Les focalisations proposées privilégient l’observation des compétences et des groupements de consultants caractéristiques du changement. La vigueur de l’hypothèse de changement de cadre de référence sociotechnique nécessite que l’ampleur des changements soit évaluée, autrement dit que les innovations observées (compétences, processus, composantes) soient relativisées et définies par rapport à l’ensemble du système d’expertise. Il conviendrait donc de décrire le fonctionnement général du système d’expertise puis de préciser la place particulière des composantes sur lesquelles nous aurons focalisé notre attention.

Comment décrire le fonctionnement du système français d’expertise ? Rappelons le postulat de Barrel [Barel 1979] selon lequel un système est un réseau d’interactions qui se reproduit. Si l’on accepte ce postulat, l’innovation peut être considérée comme un révélateur de la reproduction. Nous pourrions alors révéler le fonctionnement du système français d’expertise à partir des compétences innovantes et des composantes (groupements de consultants) les plus en phase avec le changement du contexte institutionnel.
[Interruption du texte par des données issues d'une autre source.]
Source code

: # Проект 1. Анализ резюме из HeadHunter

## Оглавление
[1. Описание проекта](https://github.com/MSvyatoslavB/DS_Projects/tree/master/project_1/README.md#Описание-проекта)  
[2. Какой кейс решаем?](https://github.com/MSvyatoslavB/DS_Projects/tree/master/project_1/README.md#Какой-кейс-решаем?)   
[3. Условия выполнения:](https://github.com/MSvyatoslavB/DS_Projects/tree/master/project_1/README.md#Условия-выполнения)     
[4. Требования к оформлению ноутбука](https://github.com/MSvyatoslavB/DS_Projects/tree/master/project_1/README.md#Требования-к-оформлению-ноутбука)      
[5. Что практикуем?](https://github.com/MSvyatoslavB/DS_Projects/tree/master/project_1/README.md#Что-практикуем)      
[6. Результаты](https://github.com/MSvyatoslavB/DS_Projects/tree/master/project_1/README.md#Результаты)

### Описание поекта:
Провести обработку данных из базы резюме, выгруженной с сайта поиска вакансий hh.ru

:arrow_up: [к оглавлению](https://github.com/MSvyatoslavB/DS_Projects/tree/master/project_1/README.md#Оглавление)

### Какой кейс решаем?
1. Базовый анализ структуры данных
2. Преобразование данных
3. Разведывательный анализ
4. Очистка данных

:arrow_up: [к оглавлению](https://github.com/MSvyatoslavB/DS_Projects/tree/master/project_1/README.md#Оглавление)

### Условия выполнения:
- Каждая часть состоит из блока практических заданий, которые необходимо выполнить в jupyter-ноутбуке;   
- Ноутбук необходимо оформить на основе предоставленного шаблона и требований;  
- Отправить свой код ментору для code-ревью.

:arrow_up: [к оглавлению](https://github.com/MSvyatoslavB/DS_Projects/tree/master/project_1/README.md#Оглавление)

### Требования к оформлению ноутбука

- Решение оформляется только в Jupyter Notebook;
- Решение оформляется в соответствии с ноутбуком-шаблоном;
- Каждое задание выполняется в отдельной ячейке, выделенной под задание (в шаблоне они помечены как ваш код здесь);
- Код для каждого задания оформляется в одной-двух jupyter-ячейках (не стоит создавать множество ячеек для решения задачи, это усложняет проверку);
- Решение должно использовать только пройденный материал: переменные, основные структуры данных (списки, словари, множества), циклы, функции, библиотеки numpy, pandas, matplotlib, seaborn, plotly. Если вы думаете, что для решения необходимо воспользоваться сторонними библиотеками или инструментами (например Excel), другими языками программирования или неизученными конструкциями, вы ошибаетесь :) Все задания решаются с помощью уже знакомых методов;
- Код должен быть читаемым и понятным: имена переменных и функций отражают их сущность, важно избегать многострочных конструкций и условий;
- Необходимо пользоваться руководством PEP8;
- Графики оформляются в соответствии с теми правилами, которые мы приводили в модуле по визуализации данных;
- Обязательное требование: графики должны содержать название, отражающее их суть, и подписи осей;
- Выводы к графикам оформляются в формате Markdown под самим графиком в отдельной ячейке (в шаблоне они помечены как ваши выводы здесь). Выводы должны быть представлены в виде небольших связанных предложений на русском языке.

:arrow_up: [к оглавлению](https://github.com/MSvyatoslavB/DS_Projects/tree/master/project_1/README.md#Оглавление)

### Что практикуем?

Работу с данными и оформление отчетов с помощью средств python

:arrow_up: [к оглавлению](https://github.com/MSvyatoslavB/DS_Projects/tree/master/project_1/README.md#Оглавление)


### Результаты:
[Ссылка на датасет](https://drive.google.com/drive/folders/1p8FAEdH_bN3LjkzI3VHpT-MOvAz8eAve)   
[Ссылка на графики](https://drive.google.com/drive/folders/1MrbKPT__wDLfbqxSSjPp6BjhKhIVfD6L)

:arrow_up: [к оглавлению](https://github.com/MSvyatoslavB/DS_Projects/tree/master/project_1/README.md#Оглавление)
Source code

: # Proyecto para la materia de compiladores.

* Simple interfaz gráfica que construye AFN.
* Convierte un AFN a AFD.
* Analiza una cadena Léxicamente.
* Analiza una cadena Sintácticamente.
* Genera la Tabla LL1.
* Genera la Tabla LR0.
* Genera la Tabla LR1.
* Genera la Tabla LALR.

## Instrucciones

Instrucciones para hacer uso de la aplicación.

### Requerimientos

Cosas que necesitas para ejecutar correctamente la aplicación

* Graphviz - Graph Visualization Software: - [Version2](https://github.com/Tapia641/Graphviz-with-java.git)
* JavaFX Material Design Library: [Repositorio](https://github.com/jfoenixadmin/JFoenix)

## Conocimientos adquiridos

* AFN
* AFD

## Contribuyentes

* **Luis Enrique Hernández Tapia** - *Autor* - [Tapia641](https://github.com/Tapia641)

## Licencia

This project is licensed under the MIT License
Reste la question des écarts entre les documents à notre disposition et l’ensemble des informations échangées au sein - et avec l’extérieur - des composantes que nous allons observer. Précisons d’abord que ce sont les informations concourant à l’innovation qui nous intéressent. Elles prennent des formes très variées (logiciels, bases de données, problématiques, méthodologies, contraintes budgétaires, concepts, connaissances, règles, …) : aucune n’est à négliger a priori. De ce fait, elles doivent être recueillies au plus près de la construction des compétences innovantes en observant directement le processus d’innovation au sein de l’organisme29 ou en interrogeant l’expert ou le manager d’une équipe de

consultants qui peuvent les décrire.

La première méthode exige une présence importante et régulière dans le milieu observé. Il eût été difficile de la multiplier dans un nombre suffisant de groupements de consultants pour pouvoir tirer des conclusions généralisables sur l’adéquation des documents publiés ou le fonctionnement du système français d’expertise. Les investigations se feront à travers des entretiens menés par l’enquêteur après avoir mis au point des modalités de conduite d’entretien identiques pour tous les groupements de consultants enquêtés. Un questionnaire ainsi que des grilles d’entretien devront donc être élaborés préalablement.

29

Les anthropologues ainsi que les sociologues pratiquent l’observation participante qui nécessite de passer plusieurs journées étalées dans le temps au sein de l’organisation pour assister à la construction du processus d’innovation. L’ouvrage collectif « Management de l’innovation, management de la connaissance » coordonné par H. Dumez décrit quelques exemples de ce mode d’investigation [Dumez 2001].